Ask for some ideal about tubular wheels and clincher wheels

Jessie Liu

New Member
Aug 26, 2013
Hi, guys,would you mind tell me the tubular wheels and clincher wheels? It's best more detail about it
Clincher wheels are similar to car wheels, except that clincher wheels have a pronounced hook on either side of the rim to hold the tire in place. Clincher tires require the use of inner tubes. Similar to clincher tires are tubeless tires, but tubeless tires do not require the use of an inner tube. Tubular wheels have no hooks on the rim like clincher wheels or tubeless rims. Instead, the tubular tire is either glued to the rim or held in place with double sided tape. the tubular tire is a tire that has an inner tube sewn inside of it. See the images below. Clincher wheel with a tire and inner tube in place:
Tubeless tire and rim:
Tubular tire and rim:
Which is better? There's no specific answer to that. Asking usually results in something like a religious debate.

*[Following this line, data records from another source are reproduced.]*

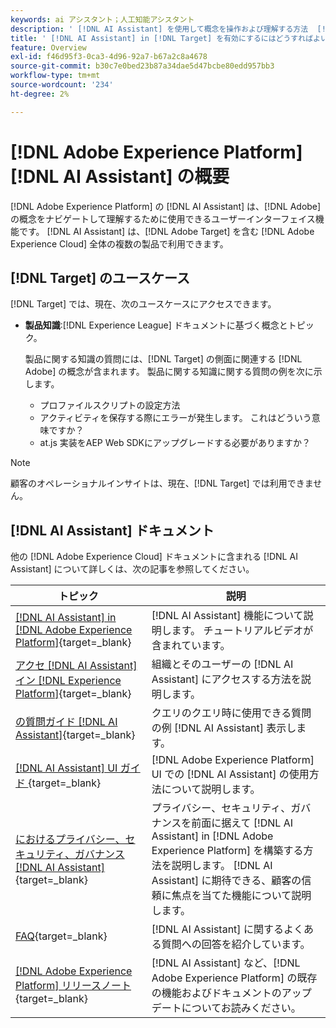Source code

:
 ```yaml
---
keywords: ai アシスタント；人工知能アシスタント
description: ' [!DNL AI Assistant] を使用して概念を操作および理解する方法  [!DNL Target]  説明します。'
title: ' [!DNL AI Assistant] in [!DNL Target] を有効にするにはどうすればよいですか？'
feature: Overview
exl-id: f46d95f3-0ca3-4d96-92a7-b67a2c8a4678
source-git-commit: b30c7e0bed23b87a34dae5d47bcbe80edd957bb3
workflow-type: tm+mt
source-wordcount: '234'
ht-degree: 2%

---
```


# [!DNL Adobe Experience Platform] [!DNL AI Assistant] の概要

[!DNL Adobe Experience Platform] の [!DNL AI Assistant] は、[!DNL Adobe] の概念をナビゲートして理解するために使用できるユーザーインターフェイス機能です。 [!DNL AI Assistant] は、[!DNL Adobe Target] を含む [!DNL Adobe Experience Cloud] 全体の複数の製品で利用できます。

## [!DNL Target] のユースケース

[!DNL Target] では、現在、次のユースケースにアクセスできます。

* **製品知識**:[!DNL Experience League] ドキュメントに基づく概念とトピック。

  製品に関する知識の質問には、[!DNL Target] の側面に関連する [!DNL Adobe] の概念が含まれます。 製品に関する知識に関する質問の例を次に示します。

   * プロファイルスクリプトの設定方法
   * アクティビティを保存する際にエラーが発生します。 これはどういう意味ですか？
   * at.js 実装をAEP Web SDKにアップグレードする必要がありますか？

>[!NOTE]
>
>顧客のオペレーショナルインサイトは、現在、[!DNL Target] では利用できません。

## [!DNL AI Assistant] ドキュメント

他の [!DNL Adobe Experience Cloud] ドキュメントに含まれる [!DNL AI Assistant] について詳しくは、次の記事を参照してください。

| トピック | 説明 |
| --- | --- |
| [[!DNL AI Assistant] in [!DNL Adobe Experience Platform]](https://experienceleague.adobe.com/ja/docs/experience-platform/ai-assistant/home){target=_blank} | [!DNL AI Assistant] 機能について説明します。 チュートリアルビデオが含まれています。 |
| [ アクセ  [!DNL AI Assistant]  イン  [!DNL Experience Platform]](https://experienceleague.adobe.com/ja/docs/experience-platform/ai-assistant/access){target=_blank} | 組織とそのユーザーの [!DNL AI Assistant] にアクセスする方法を説明します。 |
| [ の質問ガイド  [!DNL AI Assistant]](https://experienceleague.adobe.com/ja/docs/experience-platform/ai-assistant/questions){target=_blank} | クエリのクエリ時に使用できる質問の例 [!DNL AI Assistant] 表示します。 |
| [[!DNL AI Assistant] UI ガイド ](https://experienceleague.adobe.com/ja/docs/experience-platform/ai-assistant/ui-guide){target=_blank} | [!DNL Adobe Experience Platform] UI での [!DNL AI Assistant] の使用方法について説明します。 |
| [ におけるプライバシー、セキュリティ、ガバナンス  [!DNL AI Assistant]](https://experienceleague.adobe.com/ja/docs/experience-platform/ai-assistant/privacy){target=_blank} | プライバシー、セキュリティ、ガバナンスを前面に据えて [!DNL AI Assistant] in [!DNL Adobe Experience Platform] を構築する方法を説明します。 [!DNL AI Assistant] に期待できる、顧客の信頼に焦点を当てた機能について説明します。 |
| [FAQ](https://experienceleague.adobe.com/ja/docs/experience-platform/ai-assistant/faq){target=_blank} | [!DNL AI Assistant] に関するよくある質問への回答を紹介しています。 |
| [[!DNL Adobe Experience Platform]  リリースノート ](https://experienceleague.adobe.com/ja/docs/experience-platform/release-notes/latest){target=_blank} | [!DNL AI Assistant] など、[!DNL Adobe Experience Platform] の既存の機能およびドキュメントのアップデートについてお読みください。 |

clinchers makes your life easier, inner tubes are inexpensive and easy to change and to repair, ok professional cyclists use tubulars, but they don't have to pay for them, they are supplied by sponsors, and they don't have to fix flats themselves, they have mechanics to do that, p.s. to fix a flat on a tubular you need a special needle, a special thread, wax, glue and someone to teach you along the process
vspa said:
p.s. to fix a flat on a tubular you need a special needle, a special thread, wax, glue and someone to teach you along the process
There are quite a few thread types that will work, and you can get by without the wax. A thimble does help, though. The most important things needed, however, are a pile of tubulars needing repair, a good video or two to watch, a rainy or wintery day, and beer. Lots of beer. I do wonder if the market share for tubular wheels has kept declining or leveled off. I don't know if clincher use in the pro peloton (ProTour, Continental, or whatever) will increase much, but I can see the pros making the leap from tubulars to tubeless wheels, especially as we're starting to see carbon aero tubeless wheels (Easton and Corima/Hutchinson). I think in the next year or two we'll see other CF aero wheels from maybe Zipp, Enve, Reynolds, and others. Composite wheel tech is advancing pretty quickly so I think questions about thermal effects on CF tubeless (and clincher) wheels will start to go away. Tire tech is advancing, too, so I think we'll also see further reduction in tubeless tire Crr. No matter what, I think the market is going to get a lot more crowded with CF tubeless and clincher wheel offerings.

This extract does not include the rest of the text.